TASK STATEMENT ::
In the listing below, find each line with the string "array" and report it.

STORED DATA ::
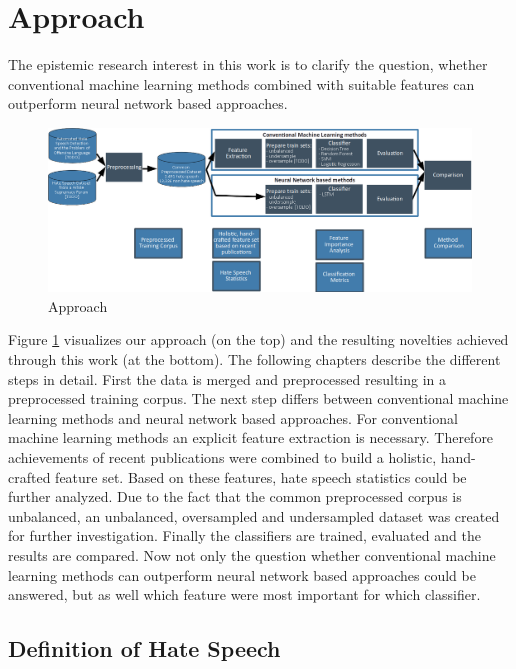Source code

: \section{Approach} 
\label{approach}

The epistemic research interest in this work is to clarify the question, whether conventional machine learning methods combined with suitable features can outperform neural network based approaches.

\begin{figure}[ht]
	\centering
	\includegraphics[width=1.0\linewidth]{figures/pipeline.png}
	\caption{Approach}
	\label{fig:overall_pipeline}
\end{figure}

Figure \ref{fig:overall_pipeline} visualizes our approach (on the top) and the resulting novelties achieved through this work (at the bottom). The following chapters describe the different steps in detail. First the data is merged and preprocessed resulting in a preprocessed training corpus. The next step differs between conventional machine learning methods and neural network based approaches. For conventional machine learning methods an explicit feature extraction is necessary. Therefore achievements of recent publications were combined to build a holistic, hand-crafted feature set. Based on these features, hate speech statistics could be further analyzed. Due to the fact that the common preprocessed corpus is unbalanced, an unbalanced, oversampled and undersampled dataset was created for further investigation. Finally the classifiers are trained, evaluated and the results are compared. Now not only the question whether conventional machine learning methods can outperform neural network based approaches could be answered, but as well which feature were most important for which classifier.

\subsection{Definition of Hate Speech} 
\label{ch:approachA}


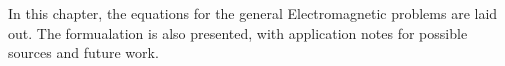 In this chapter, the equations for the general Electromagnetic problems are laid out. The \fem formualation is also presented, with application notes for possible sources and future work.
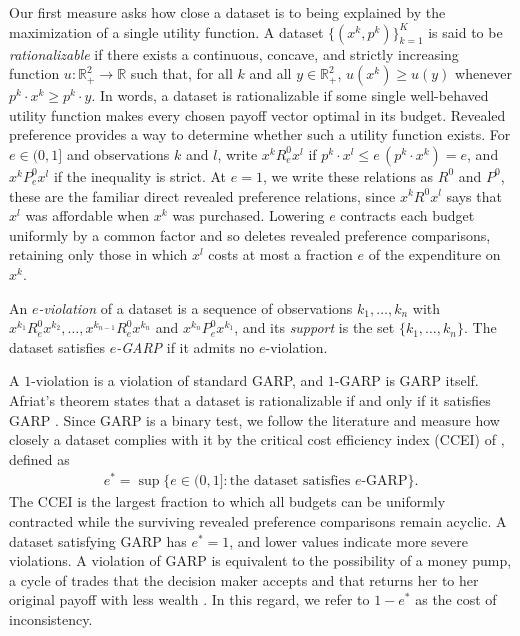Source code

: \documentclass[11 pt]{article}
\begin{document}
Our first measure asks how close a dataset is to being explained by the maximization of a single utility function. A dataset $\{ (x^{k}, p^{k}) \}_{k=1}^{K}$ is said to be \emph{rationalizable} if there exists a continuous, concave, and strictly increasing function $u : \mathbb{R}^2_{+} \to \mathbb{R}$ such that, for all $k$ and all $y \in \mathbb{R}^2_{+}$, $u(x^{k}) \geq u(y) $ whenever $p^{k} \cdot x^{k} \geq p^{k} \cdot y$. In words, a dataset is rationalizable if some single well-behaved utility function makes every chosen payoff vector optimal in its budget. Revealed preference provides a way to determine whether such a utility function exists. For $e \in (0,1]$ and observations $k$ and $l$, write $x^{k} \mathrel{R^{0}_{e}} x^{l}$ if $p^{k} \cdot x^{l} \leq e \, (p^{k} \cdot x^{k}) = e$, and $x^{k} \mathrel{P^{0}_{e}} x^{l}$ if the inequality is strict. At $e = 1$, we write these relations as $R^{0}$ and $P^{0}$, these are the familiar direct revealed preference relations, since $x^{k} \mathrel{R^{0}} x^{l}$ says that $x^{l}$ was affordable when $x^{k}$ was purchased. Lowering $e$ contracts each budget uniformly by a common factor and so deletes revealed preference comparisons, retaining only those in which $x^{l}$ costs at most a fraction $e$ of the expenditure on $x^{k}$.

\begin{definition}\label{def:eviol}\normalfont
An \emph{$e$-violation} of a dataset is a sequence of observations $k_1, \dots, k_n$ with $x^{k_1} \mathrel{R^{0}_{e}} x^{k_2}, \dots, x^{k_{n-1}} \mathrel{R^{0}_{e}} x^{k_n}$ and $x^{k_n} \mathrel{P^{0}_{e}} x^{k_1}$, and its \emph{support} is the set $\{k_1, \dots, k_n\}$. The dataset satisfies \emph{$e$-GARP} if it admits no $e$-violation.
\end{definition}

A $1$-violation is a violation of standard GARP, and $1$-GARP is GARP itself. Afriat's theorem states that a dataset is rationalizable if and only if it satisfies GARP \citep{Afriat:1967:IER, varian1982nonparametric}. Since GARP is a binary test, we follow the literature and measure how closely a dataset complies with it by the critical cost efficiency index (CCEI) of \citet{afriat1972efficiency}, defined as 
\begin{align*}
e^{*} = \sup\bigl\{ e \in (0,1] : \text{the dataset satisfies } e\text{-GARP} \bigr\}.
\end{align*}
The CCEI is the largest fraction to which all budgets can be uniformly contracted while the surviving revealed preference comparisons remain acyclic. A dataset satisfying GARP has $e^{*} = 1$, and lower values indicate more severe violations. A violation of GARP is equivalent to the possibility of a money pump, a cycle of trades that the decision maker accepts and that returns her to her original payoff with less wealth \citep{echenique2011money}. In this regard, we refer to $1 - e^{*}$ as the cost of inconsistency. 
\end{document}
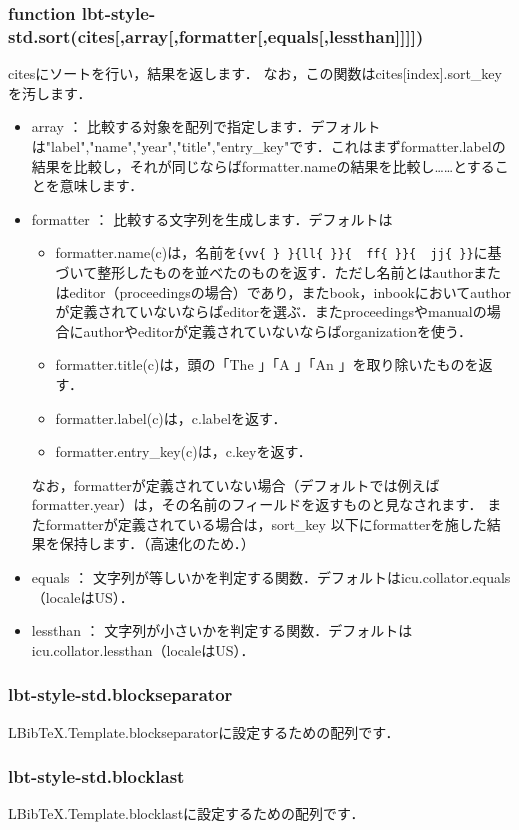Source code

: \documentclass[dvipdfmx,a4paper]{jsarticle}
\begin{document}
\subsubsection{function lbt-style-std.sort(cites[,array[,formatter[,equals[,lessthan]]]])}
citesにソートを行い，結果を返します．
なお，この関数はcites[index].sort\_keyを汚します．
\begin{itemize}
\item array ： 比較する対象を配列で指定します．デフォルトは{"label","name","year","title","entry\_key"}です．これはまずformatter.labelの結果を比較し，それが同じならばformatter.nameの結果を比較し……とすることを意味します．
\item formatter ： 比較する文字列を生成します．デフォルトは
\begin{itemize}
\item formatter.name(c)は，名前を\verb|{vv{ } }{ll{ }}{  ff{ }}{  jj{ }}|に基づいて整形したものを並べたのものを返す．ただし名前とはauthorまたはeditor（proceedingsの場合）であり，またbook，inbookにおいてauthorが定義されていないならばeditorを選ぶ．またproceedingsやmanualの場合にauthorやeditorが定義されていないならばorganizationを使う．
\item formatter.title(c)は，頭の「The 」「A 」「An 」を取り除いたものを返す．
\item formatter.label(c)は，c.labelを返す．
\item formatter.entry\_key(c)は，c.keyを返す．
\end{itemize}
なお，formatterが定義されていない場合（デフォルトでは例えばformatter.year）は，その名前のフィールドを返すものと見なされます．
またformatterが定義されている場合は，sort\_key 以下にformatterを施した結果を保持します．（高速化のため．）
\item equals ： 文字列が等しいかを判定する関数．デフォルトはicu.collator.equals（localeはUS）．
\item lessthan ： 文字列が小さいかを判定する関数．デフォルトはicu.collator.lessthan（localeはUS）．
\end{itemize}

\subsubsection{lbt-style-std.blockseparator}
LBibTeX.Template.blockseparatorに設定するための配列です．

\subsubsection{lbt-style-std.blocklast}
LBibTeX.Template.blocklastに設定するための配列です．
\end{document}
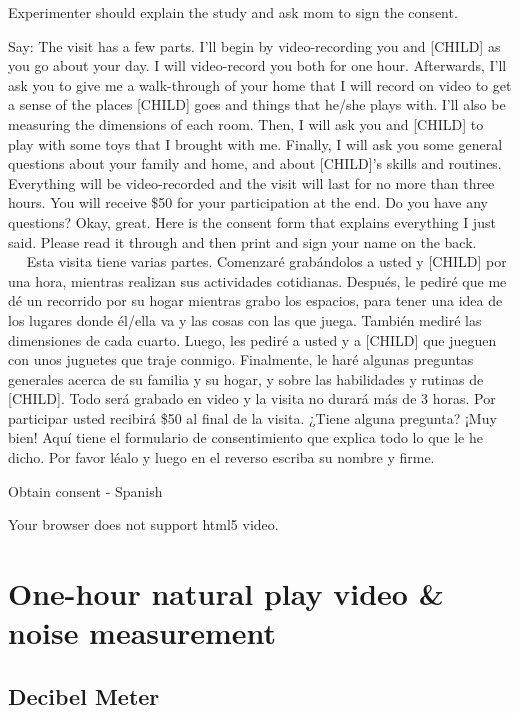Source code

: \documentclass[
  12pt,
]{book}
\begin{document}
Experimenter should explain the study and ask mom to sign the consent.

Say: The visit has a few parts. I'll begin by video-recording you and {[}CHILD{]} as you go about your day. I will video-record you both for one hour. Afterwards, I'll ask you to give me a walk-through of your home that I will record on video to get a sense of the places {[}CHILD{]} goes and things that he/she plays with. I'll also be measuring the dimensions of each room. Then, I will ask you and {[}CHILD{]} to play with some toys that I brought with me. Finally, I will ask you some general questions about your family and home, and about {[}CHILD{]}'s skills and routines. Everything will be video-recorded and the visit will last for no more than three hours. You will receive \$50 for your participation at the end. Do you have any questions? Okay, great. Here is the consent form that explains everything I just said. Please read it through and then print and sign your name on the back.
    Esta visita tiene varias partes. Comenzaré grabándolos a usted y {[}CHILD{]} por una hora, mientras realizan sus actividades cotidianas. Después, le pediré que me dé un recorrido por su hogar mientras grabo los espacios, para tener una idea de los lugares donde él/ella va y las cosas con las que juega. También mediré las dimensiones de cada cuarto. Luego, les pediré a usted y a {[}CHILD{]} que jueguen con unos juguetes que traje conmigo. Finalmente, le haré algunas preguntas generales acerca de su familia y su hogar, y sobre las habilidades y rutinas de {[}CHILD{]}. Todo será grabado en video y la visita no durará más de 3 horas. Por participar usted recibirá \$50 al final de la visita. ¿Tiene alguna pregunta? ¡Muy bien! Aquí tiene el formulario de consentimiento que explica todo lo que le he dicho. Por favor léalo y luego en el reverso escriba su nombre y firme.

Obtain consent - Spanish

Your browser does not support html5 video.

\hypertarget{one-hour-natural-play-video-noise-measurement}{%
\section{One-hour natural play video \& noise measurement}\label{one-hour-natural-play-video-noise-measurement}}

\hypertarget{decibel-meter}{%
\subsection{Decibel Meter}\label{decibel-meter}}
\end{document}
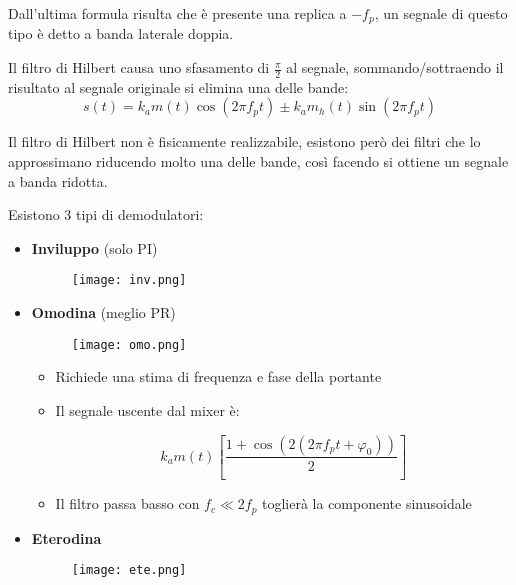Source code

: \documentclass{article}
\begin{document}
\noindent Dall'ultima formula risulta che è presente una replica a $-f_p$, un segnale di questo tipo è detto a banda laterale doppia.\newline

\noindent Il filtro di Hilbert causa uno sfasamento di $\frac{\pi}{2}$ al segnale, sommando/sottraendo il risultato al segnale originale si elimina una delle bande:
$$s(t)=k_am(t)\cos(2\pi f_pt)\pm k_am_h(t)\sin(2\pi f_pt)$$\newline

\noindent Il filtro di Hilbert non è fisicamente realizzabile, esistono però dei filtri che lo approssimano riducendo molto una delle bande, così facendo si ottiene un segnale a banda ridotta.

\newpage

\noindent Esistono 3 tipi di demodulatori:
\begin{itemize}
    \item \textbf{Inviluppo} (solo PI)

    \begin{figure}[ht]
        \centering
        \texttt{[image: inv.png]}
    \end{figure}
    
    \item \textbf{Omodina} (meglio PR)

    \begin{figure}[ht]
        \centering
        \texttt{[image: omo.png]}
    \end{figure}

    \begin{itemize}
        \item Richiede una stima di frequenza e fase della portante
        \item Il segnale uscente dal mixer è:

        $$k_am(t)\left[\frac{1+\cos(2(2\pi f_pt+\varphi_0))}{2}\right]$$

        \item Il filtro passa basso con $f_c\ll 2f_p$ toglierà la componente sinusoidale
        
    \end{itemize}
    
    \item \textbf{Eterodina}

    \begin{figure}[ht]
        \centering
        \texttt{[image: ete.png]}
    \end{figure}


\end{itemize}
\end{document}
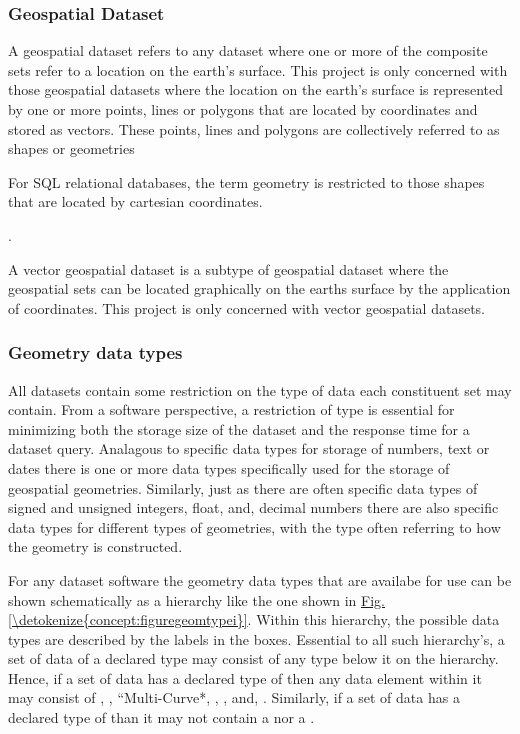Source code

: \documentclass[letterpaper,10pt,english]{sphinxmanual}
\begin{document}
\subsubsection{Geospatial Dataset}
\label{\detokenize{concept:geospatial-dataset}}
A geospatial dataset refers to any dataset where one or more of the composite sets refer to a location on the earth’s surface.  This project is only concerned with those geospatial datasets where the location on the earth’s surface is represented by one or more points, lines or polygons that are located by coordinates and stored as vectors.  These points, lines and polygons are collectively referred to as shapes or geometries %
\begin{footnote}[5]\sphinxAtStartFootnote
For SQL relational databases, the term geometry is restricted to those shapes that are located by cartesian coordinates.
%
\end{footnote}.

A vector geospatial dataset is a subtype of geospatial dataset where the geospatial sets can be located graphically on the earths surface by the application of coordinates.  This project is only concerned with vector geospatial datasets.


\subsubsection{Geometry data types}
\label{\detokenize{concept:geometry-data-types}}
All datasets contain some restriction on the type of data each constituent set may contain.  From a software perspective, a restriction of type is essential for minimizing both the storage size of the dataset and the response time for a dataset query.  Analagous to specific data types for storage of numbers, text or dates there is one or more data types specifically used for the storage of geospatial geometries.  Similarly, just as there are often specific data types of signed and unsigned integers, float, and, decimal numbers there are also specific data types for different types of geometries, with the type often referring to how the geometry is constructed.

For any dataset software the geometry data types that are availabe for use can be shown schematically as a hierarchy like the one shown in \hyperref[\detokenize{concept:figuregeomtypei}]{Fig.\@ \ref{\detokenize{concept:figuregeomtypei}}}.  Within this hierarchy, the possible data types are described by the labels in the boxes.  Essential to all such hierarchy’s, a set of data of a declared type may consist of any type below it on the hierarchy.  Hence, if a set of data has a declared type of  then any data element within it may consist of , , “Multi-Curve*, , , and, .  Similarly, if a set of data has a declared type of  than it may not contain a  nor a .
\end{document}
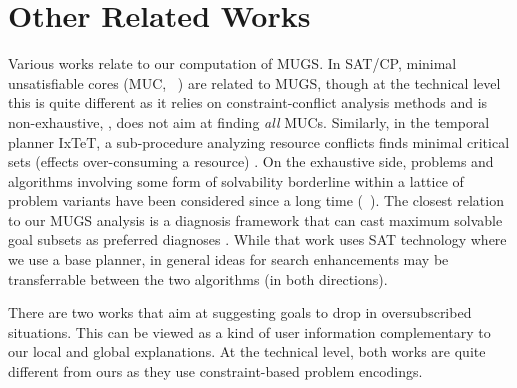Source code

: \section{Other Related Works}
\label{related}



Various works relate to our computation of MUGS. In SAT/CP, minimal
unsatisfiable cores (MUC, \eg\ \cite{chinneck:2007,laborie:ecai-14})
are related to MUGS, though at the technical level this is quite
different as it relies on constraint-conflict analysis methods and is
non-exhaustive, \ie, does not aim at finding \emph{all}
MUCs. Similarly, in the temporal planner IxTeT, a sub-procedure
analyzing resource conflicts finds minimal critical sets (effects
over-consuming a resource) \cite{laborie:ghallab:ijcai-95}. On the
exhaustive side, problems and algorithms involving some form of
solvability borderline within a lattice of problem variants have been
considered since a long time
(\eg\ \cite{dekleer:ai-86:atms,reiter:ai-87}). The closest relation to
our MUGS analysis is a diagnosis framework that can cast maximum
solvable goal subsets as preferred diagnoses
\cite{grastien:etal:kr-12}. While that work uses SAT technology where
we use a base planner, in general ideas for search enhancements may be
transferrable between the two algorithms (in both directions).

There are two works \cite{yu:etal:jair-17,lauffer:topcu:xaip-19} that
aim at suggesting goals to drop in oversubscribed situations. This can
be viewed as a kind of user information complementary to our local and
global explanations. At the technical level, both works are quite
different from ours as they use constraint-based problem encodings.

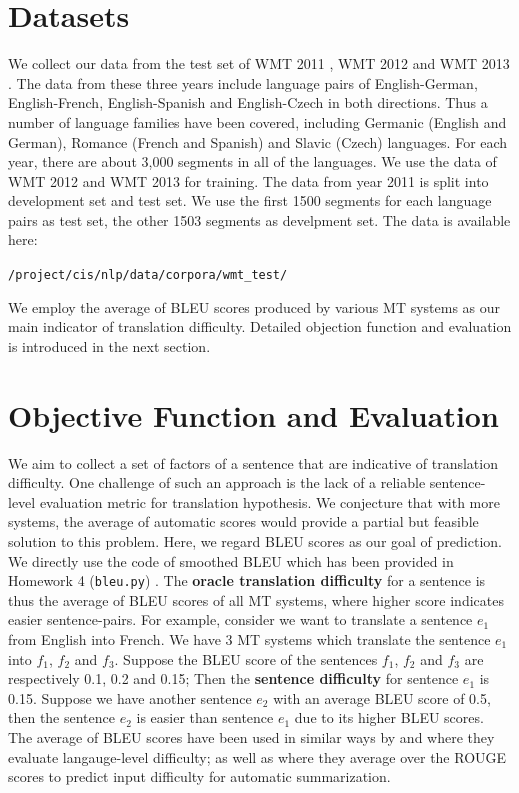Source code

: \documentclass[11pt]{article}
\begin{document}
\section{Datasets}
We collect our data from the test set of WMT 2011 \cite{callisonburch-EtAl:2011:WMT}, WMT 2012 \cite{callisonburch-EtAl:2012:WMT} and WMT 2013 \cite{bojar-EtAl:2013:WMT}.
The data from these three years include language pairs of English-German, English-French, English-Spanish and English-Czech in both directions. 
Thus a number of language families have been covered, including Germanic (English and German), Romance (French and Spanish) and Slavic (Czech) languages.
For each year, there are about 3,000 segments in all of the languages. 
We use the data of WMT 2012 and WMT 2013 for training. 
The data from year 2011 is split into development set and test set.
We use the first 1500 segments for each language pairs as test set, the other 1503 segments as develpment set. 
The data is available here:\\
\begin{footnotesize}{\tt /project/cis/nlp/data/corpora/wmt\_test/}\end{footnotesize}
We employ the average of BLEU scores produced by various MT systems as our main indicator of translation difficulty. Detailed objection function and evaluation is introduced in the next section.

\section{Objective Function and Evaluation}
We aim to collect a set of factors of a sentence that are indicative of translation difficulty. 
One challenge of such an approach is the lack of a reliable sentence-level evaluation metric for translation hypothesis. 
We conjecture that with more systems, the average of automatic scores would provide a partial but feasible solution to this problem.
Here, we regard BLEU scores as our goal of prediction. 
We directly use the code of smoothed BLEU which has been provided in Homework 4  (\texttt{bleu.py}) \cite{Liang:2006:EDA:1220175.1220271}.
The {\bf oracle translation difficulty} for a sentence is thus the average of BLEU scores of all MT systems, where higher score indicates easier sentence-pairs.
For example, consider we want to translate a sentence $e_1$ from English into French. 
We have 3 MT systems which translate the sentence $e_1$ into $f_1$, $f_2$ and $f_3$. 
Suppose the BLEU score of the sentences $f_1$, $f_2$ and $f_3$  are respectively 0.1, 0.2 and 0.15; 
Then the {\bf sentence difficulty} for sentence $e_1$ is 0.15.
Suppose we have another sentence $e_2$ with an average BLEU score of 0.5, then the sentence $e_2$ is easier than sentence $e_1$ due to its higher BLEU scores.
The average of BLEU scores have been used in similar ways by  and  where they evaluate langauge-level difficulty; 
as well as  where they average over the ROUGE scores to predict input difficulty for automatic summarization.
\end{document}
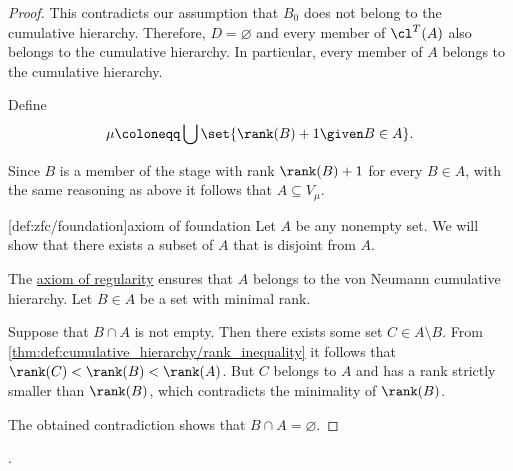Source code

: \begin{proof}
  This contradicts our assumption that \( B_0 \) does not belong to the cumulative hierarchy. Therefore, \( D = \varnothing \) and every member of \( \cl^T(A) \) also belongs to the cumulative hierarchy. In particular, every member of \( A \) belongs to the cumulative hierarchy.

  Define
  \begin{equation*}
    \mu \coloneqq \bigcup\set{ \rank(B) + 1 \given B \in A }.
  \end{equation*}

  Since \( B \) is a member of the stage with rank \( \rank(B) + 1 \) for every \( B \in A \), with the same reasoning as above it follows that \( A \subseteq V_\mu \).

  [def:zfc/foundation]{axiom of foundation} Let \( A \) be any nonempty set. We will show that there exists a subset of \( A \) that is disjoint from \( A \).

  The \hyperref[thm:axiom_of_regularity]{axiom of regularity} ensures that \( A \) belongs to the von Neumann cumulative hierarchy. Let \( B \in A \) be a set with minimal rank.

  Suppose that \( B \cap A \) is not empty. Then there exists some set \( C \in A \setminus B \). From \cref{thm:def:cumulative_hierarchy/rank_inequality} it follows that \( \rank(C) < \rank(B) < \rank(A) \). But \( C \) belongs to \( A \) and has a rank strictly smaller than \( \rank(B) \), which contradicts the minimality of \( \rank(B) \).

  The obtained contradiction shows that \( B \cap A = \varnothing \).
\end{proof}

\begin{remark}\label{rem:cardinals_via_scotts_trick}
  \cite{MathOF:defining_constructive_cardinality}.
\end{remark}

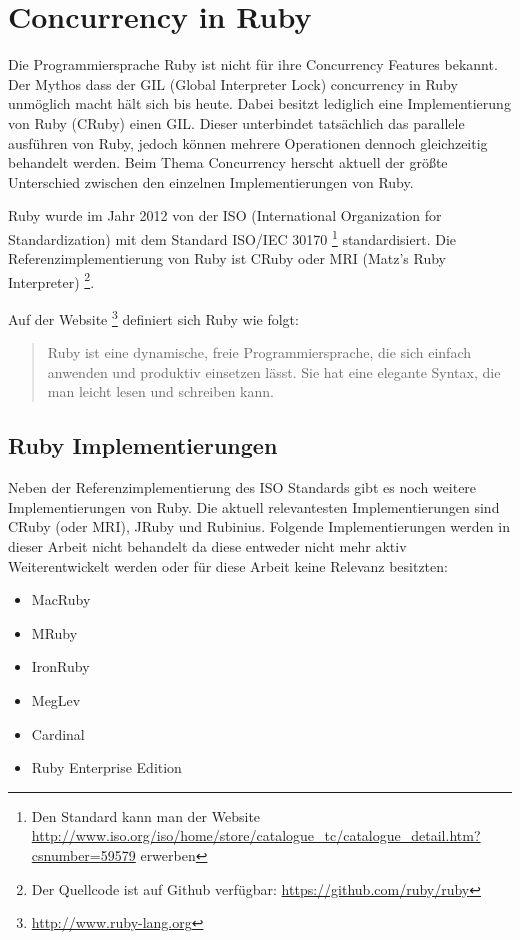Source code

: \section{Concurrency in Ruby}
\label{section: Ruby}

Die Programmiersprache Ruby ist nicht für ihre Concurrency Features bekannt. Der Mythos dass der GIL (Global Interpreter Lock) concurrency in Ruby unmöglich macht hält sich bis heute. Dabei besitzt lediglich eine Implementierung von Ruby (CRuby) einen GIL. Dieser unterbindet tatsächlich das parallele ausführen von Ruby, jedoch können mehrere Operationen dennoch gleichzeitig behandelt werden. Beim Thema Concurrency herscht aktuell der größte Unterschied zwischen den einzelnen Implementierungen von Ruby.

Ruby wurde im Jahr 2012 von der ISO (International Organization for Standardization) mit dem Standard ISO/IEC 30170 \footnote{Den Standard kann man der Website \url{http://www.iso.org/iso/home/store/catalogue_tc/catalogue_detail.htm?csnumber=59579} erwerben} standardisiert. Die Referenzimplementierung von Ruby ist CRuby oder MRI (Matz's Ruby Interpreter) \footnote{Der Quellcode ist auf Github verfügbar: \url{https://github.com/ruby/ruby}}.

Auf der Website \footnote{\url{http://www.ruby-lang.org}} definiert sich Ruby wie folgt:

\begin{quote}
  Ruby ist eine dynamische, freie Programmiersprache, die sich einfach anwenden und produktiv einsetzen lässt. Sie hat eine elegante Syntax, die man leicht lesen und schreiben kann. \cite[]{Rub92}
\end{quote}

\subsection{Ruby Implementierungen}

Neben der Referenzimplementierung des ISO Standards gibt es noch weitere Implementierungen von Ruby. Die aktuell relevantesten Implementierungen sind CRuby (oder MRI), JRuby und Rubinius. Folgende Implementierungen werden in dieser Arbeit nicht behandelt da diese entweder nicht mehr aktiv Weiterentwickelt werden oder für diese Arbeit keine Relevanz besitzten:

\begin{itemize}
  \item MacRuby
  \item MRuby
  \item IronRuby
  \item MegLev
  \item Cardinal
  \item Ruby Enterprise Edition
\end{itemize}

RESULT OF THIS TASK ::
\subsubsection{function lbt-style-std.sort(cites[,array[,formatter[,equals[,lessthan]]]])}
\item array ： 比較する対象を配列で指定します．デフォルトは{"label","name","year","title","entry\_key"}です．これはまずformatter.labelの結果を比較し，それが同じならばformatter.nameの結果を比較し……とすることを意味します．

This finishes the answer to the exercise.